I have never been able to separate my craft life and my magical life.

Crafting IS magic.

Take spinning, something I learned as a girl. The first revolution in human hertory was the string revolution, the process of twisting fiber into something strong and useful, and at the age of 8 I joined that herstory with my early attempts on a spindle. Twist fibers together in your fingers, build a spindle, find a spinning wheel, and you are making a magic that is associated with Fates, Spider Woman, Loki, Bridget, Frigga, Athena, and all of your grandmothers and grandfathers stretching back through millennia. Learn to spin and you are connected to spinsters, one of the earliest - and highly esteemed - jobs for women. Learn to spin and you are creating the fates.

Weaving, something I also learned in elementary school (the better to make cloth for my barbie dolls), has its own magic. There is nothing as strong as woven cloth. Take warp and weft, and string becomes a usable fabric: the fabric of life. Fabric can be cut, re-used, patched, repaired, sewn again, and transformed into both shelter and clothing.

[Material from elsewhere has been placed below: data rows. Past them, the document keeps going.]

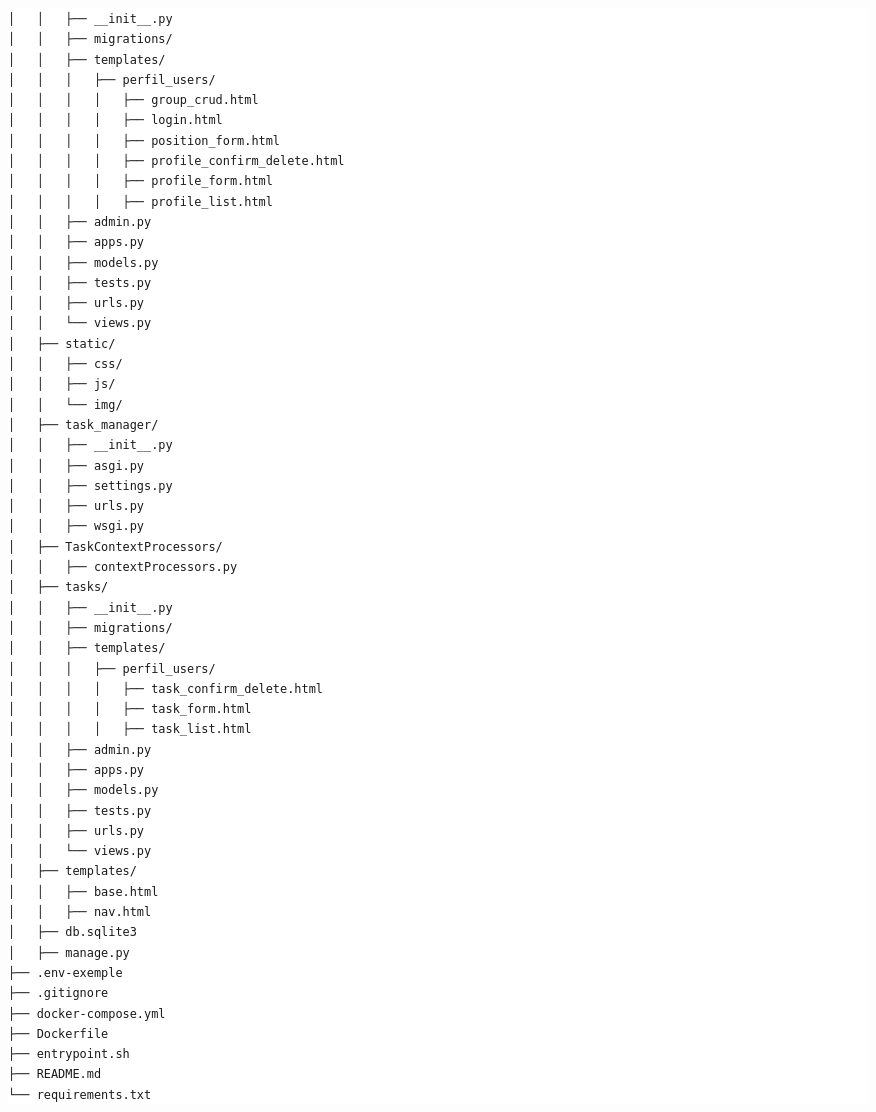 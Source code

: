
 ```
│   │   ├── __init__.py
│   │   ├── migrations/
│   │   ├── templates/
│   │   │   ├── perfil_users/
│   │   │   │   ├── group_crud.html
│   │   │   │   ├── login.html
│   │   │   │   ├── position_form.html
│   │   │   │   ├── profile_confirm_delete.html
│   │   │   │   ├── profile_form.html
│   │   │   │   ├── profile_list.html
│   │   ├── admin.py
│   │   ├── apps.py
│   │   ├── models.py
│   │   ├── tests.py
│   │   ├── urls.py
│   │   └── views.py
│   ├── static/
│   │   ├── css/
│   │   ├── js/
│   │   └── img/
│   ├── task_manager/
│   │   ├── __init__.py
│   │   ├── asgi.py
│   │   ├── settings.py
│   │   ├── urls.py
│   │   ├── wsgi.py
│   ├── TaskContextProcessors/
│   │   ├── contextProcessors.py
│   ├── tasks/
│   │   ├── __init__.py
│   │   ├── migrations/
│   │   ├── templates/
│   │   │   ├── perfil_users/
│   │   │   │   ├── task_confirm_delete.html
│   │   │   │   ├── task_form.html
│   │   │   │   ├── task_list.html
│   │   ├── admin.py
│   │   ├── apps.py
│   │   ├── models.py
│   │   ├── tests.py
│   │   ├── urls.py
│   │   └── views.py
│   ├── templates/
│   │   ├── base.html
│   │   ├── nav.html
│   ├── db.sqlite3
│   ├── manage.py
├── .env-exemple
├── .gitignore
├── docker-compose.yml
├── Dockerfile
├── entrypoint.sh
├── README.md
└── requirements.txt
```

Weaving is a magical connection to human existence, right up there with spinning fate: Feminists now re-weave the web of life. The web of life is magical.

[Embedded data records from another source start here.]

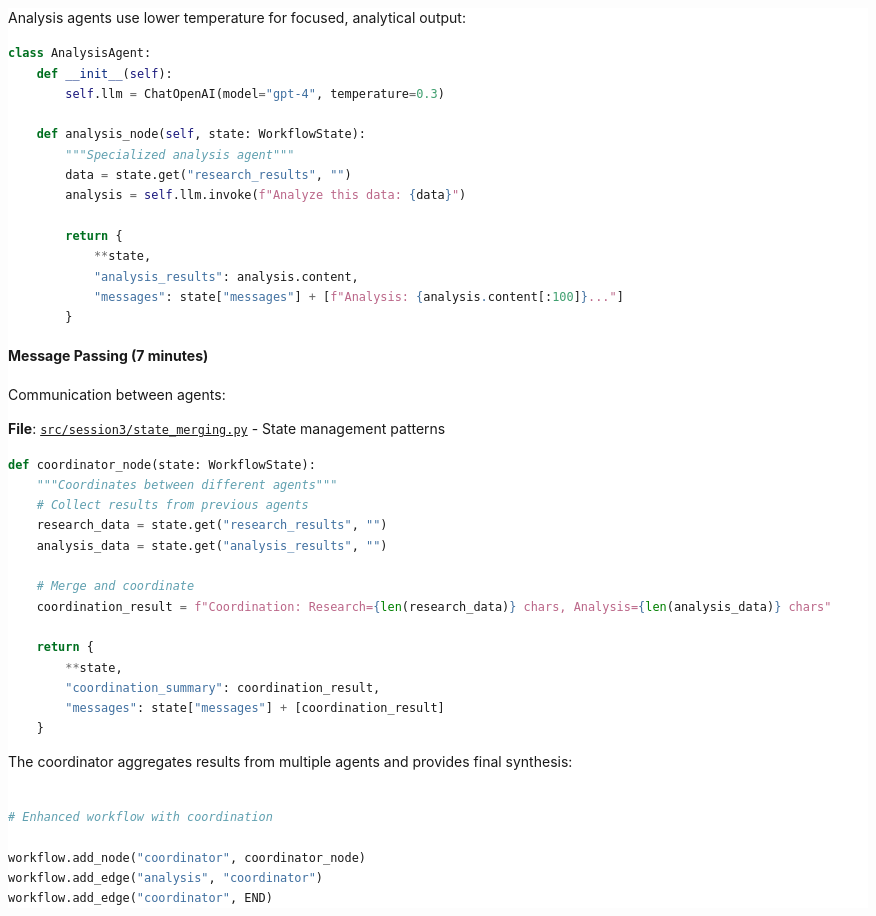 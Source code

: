 Analysis agents use lower temperature for focused, analytical output:

```python
class AnalysisAgent:
    def __init__(self):
        self.llm = ChatOpenAI(model="gpt-4", temperature=0.3)
        
    def analysis_node(self, state: WorkflowState):
        """Specialized analysis agent"""
        data = state.get("research_results", "")
        analysis = self.llm.invoke(f"Analyze this data: {data}")
        
        return {
            **state,
            "analysis_results": analysis.content,
            "messages": state["messages"] + [f"Analysis: {analysis.content[:100]}..."]
        }
```

#### Message Passing (7 minutes)

Communication between agents:

**File**: [`src/session3/state_merging.py`](https://github.com/fwornle/agentic-ai-nano/blob/main/docs-content/01_frameworks/src/session3/state_merging.py) - State management patterns

```python
def coordinator_node(state: WorkflowState):
    """Coordinates between different agents"""
    # Collect results from previous agents
    research_data = state.get("research_results", "")
    analysis_data = state.get("analysis_results", "")
    
    # Merge and coordinate
    coordination_result = f"Coordination: Research={len(research_data)} chars, Analysis={len(analysis_data)} chars"
    
    return {
        **state,
        "coordination_summary": coordination_result,
        "messages": state["messages"] + [coordination_result]
    }
```

The coordinator aggregates results from multiple agents and provides final synthesis:

```python

# Enhanced workflow with coordination

workflow.add_node("coordinator", coordinator_node)
workflow.add_edge("analysis", "coordinator")
workflow.add_edge("coordinator", END)
```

I have already written of smithing as crafting. Take magical iron and forge it into steel, into pots and pans, into kitchen knives and votive offering. Stones become tools. Transformation is in our hands, eyes, in our arms as we hammer, and in the fire. Every strike forges a world. Magic.

And sewing is magic; patchwork is magic. I have sewn up the years of my children's lives, into quilts and clothing, into wall art and gifts and blankets. Every intentional stitch is a spell. Every spell is creating the future.

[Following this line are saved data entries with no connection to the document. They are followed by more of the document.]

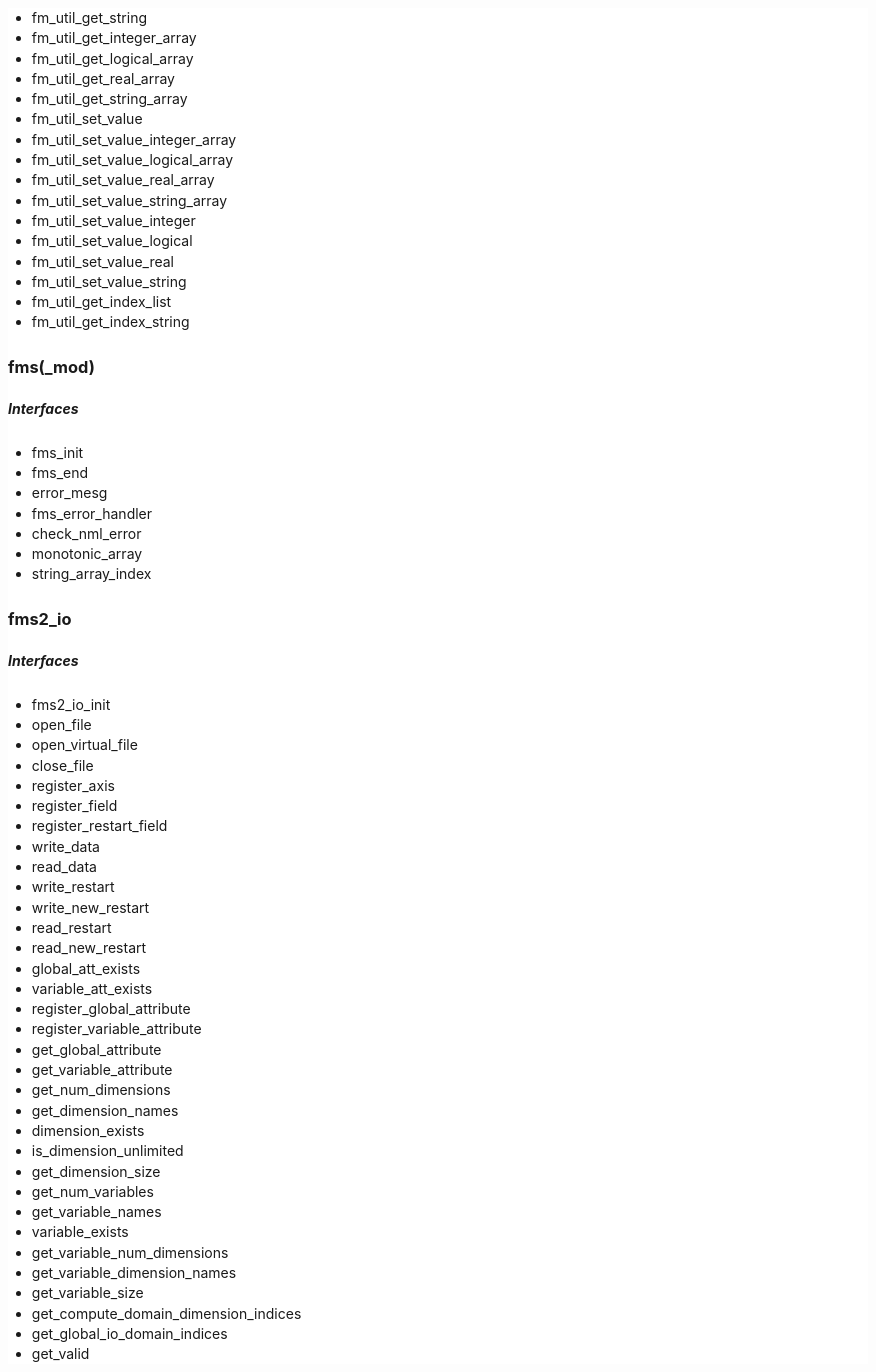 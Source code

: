 - fm_util_get_string
- fm_util_get_integer_array
- fm_util_get_logical_array
- fm_util_get_real_array
- fm_util_get_string_array
- fm_util_set_value
- fm_util_set_value_integer_array
- fm_util_set_value_logical_array
- fm_util_set_value_real_array
- fm_util_set_value_string_array
- fm_util_set_value_integer
- fm_util_set_value_logical
- fm_util_set_value_real
- fm_util_set_value_string
- fm_util_get_index_list
- fm_util_get_index_string

### fms(_mod)
##### Interfaces
- fms_init
- fms_end
- error_mesg
- fms_error_handler
- check_nml_error
- monotonic_array
- string_array_index

### fms2_io
##### Interfaces
- fms2_io_init
- open_file
- open_virtual_file
- close_file
- register_axis
- register_field
- register_restart_field
- write_data
- read_data
- write_restart
- write_new_restart
- read_restart
- read_new_restart
- global_att_exists
- variable_att_exists
- register_global_attribute
- register_variable_attribute
- get_global_attribute
- get_variable_attribute
- get_num_dimensions
- get_dimension_names
- dimension_exists
- is_dimension_unlimited
- get_dimension_size
- get_num_variables
- get_variable_names
- variable_exists
- get_variable_num_dimensions
- get_variable_dimension_names
- get_variable_size
- get_compute_domain_dimension_indices
- get_global_io_domain_indices
- get_valid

Crafting is sacred to Bridget and needs to be explored as intentional spellcrafting as well. I realize that lighting candles to Bridget is a spell, and so is cleaning one's hearth or one's stove is spellcrafting or prayer. Yet I find my greatest spells come when writing, when spinning, when weaving. Molding beeswax into candles is a spell; couching beads is a spell. Bridget wants us to create with our hands and hearts, and she wants us to shape the world. (As Christian theologians and thealogians would argue God wants us to participate in Creation. . .)

In the process of growing in devotions to Saint Bridget or Goddess Bridget, or whomever you worship, I hope you add this knowledge of crafting. Crafting with intention is a spell or prayer as strong as any ritual - and with Bridget, perhaps it is even stronger. Whatever craft you explore, every step can be worked into spells and prayers in Her name. Your final creation can add to alters, hearths, homes.

Crafting is magic. Crafting is spellmaking. Make it intentional. Spin fate; weave the web of life; mold inspiration; forge worlds; knit prayers; bead stories; carve spells. What spell is greater than creating?